Tet[phi_] := {{Sin[phi], 0, Cos[phi]}, {-Sin[phi], 0, Cos[phi]}, {0, Sin[phi], -Cos[phi]}, {0, -Sin[phi], -Cos[phi]}};

Rect[a_, phi_] := Module[{x, y, u, w}, {x, y, u, w} = Tet[phi]; Polygon[{a x + (1 - a) u, a x + (1 - a) w, a y + (1 - a) w, a y + (1 - a) u}]];

v = Subsets[Range[4], {3}];

Manipulate[ Graphics3D[{Opacity[0.2], Sphere[{0, 0, 0}, 1], Opacity[0.3], GraphicsComplex[Tet[phi], Polygon[v]], Opacity[0.8], Rect[a, phi]}], {phi, 0, Pi/2}, {a, 0, 1}]

Using parameters like a=0.9, phi=1.4 one obtains an elongated rectangle inscribed a flat tetrahedron, close to an equatorial plane. The maximal inscribed ellipse in this rectangle hardly is contained in any triangle that fits in the unit ball.

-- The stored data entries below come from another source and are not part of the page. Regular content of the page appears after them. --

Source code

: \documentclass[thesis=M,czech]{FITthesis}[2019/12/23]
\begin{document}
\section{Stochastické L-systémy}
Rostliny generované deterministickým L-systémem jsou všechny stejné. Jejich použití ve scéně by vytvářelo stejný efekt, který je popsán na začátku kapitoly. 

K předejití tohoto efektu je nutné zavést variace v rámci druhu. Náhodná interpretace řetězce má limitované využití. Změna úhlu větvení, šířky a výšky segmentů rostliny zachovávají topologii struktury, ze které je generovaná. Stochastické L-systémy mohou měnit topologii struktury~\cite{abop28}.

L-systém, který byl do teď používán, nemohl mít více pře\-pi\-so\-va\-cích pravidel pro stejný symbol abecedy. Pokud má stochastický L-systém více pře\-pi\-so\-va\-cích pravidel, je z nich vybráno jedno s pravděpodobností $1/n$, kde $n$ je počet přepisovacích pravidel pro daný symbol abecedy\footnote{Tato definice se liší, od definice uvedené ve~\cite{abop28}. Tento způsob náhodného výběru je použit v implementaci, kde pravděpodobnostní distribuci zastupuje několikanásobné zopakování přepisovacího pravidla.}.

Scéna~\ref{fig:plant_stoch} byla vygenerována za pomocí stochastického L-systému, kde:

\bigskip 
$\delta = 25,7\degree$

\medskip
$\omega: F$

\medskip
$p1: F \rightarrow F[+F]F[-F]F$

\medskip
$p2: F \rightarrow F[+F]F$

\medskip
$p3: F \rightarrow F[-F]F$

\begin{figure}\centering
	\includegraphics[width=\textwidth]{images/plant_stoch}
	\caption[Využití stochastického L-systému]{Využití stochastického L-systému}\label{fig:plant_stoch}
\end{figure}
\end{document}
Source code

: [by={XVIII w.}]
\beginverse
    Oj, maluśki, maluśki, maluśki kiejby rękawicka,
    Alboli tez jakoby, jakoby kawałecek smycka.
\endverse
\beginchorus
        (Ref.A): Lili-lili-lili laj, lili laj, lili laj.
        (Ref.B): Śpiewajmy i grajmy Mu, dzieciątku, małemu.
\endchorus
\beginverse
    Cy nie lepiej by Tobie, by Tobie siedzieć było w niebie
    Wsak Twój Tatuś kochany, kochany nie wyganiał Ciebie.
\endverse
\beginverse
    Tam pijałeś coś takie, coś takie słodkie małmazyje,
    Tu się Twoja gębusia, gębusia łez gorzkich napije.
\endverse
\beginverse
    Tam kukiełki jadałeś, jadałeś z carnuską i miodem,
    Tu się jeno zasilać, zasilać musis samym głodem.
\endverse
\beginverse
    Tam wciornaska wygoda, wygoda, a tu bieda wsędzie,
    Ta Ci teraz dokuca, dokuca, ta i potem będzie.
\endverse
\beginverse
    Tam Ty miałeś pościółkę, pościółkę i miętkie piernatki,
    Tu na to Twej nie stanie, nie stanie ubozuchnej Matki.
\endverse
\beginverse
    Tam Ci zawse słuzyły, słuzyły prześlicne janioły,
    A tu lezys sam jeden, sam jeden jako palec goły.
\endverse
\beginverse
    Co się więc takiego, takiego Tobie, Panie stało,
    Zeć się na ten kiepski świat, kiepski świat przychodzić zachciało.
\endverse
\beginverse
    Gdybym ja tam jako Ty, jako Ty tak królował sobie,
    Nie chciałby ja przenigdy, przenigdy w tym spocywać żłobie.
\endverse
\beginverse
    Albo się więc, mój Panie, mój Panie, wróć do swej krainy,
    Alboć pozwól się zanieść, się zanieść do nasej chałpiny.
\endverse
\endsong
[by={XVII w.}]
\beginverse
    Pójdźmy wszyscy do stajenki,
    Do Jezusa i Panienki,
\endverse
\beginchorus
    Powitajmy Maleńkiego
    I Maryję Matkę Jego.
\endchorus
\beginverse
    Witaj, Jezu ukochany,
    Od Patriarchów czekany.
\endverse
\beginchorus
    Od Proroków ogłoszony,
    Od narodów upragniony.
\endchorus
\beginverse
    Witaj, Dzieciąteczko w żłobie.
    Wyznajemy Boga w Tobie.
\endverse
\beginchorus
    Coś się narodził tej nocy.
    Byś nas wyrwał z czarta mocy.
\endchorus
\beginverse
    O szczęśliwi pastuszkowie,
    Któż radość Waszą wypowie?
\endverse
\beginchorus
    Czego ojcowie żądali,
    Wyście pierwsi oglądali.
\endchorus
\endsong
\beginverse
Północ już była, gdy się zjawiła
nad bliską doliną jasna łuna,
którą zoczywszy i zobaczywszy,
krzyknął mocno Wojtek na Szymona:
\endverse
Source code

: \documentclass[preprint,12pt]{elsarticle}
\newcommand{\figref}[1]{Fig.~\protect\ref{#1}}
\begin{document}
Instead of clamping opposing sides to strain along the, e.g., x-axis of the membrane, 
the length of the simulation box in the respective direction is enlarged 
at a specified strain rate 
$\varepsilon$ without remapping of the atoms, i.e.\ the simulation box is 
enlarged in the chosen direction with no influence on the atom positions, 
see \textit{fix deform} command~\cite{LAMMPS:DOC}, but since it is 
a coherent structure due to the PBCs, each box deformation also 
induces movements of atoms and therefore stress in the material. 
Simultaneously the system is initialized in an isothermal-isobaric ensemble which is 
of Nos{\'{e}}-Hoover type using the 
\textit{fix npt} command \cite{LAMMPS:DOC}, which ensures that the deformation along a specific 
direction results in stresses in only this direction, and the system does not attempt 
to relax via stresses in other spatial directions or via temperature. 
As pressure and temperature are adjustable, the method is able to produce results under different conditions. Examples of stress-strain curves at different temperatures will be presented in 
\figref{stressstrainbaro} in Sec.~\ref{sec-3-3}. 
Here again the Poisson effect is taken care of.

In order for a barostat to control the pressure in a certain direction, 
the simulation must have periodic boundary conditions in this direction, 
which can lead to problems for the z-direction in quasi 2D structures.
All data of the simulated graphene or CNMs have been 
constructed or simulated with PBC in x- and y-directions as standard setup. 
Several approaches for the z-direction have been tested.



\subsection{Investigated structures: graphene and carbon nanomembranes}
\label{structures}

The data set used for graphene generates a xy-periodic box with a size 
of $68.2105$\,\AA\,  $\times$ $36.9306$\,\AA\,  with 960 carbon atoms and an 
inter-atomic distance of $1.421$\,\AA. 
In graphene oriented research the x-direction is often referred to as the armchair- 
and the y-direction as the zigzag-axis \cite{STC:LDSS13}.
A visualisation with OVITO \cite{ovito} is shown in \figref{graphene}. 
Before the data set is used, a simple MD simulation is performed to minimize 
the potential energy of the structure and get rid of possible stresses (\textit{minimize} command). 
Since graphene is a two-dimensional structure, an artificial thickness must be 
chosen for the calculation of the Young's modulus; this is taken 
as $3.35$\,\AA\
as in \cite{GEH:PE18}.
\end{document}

rectangle in tetrahedron in sphere

Edit (2):

The following improved version uses an analytic solution for tetrahedra $ABCD$ with $[AB]$ perpendicular to $[CD]$, and the maximal ellipse $E$ in a plane cutting $ABCD$ parallel to $[AB]$ and $[CD]$. In this case the maximal distance of the vertices of the smallest enclosing triangle $T'$ from the origin is

$1 - 2 (1 - a) a (1 + \cos(\phi - \psi))\leq 1$ for $0 < a < 1 $,

where $A=(\sin \phi, 0, \cos\phi)$, , $B=(-\sin \phi, 0, \cos\phi)$ , $C=(0, \sin \psi, -\cos\psi)$, $D=(0, - \sin \psi, -\cos\psi)$. Thus in all these cases the triangle $T'$ lies inside $B$.

I even think that all other (nontrivial) cases of $E\subset T$ can be reduced to one of the above cases by aligning two edges of the enclosing tetrahedron $T$ to lie along the principal axes of $E$, while keeping $E$ inside. But this I cannot prove yet.

Code:

Tet[phi_, psi_] := {{Sin[phi], 0, Cos[phi]}, {-Sin[phi], 0, Cos[phi]}, {0, Sin[psi], -Cos[psi]}, {0, -Sin[psi], -Cos[psi]}}; Rect[a_, phi_, psi_] := Module[{x, y, u, w}, {x, y, u, w} = Tet[phi, psi]; Polygon[{a x + (1 - a) u, a x + (1 - a) w, a y + (1 - a) w, a y + (1 - a) u}]]; v = Subsets[Range[4], {3}]; ParPl[a_, phi_, psi_] := ParametricPlot3D[{a Sin[phi] Cos[t], -(-1 + a) Sin[psi] Sin[t], a Cos[phi] + (-1 + a) Cos[psi]}, {t, 0, 2 Pi}, Boxed -> False, Axes -> False]; Tangent[a_, phi_, psi_, t_, lam_] := {a Sin[phi] Cos[t], -(-1 + a) Sin[psi] Sin[t], a Cos[phi] + (-1 + a) Cos[psi]} + lam {-a Sin[phi] Sin[t], (1 - a) Cos[t] Sin[psi], 0};

Manipulate[ bt = 2 ArcTan[ 1 - (a Csc[psi] Sin[phi])/(-1 + a) - Sqrt[( a Csc[psi] Sin[phi] (2 - 2 a + a Csc[psi] Sin[phi]))/(-1 + a)^2]]; p1 = Tangent[a, phi, psi, bt, Cot[bt]]; p2 = Tangent[a, phi, psi, bt, -Sec[bt] - Tan[bt]]; p3 = {-1, 1, 1}*p2; Show[Graphics3D[{Opacity[0.2], Sphere[{0, 0, 0}, 1], Opacity[0.3], GraphicsComplex[Tet[phi, psi], Polygon[v]], Opacity[0.8], Rect[a, phi, psi], Green, Polygon[{p1, p2, p3}]}], ParPl[a, phi, psi]], {{phi, Pi/4}, 0, Pi/2}, {{psi, Pi/4}, 0, Pi}, {{a, 0.7}, 0, 1}]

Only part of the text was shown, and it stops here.